About this task:
Filter the entries for the string "VAST". Copy each line that has it.

::: Given information

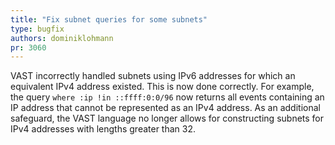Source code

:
 ```yaml
---
title: "Fix subnet queries for some subnets"
type: bugfix
authors: dominiklohmann
pr: 3060
---
```


VAST incorrectly handled subnets using IPv6 addresses for which an equivalent
IPv4 address existed. This is now done correctly. For example, the query `where
:ip !in ::ffff:0:0/96` now returns all events containing an IP address that
cannot be represented as an IPv4 address. As an additional safeguard, the VAST
language no longer allows for constructing subnets for IPv4 addresses with
lengths greater than 32.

::::::

The answer:
VAST incorrectly handled subnets using IPv6 addresses for which an equivalent
cannot be represented as an IPv4 address. As an additional safeguard, the VAST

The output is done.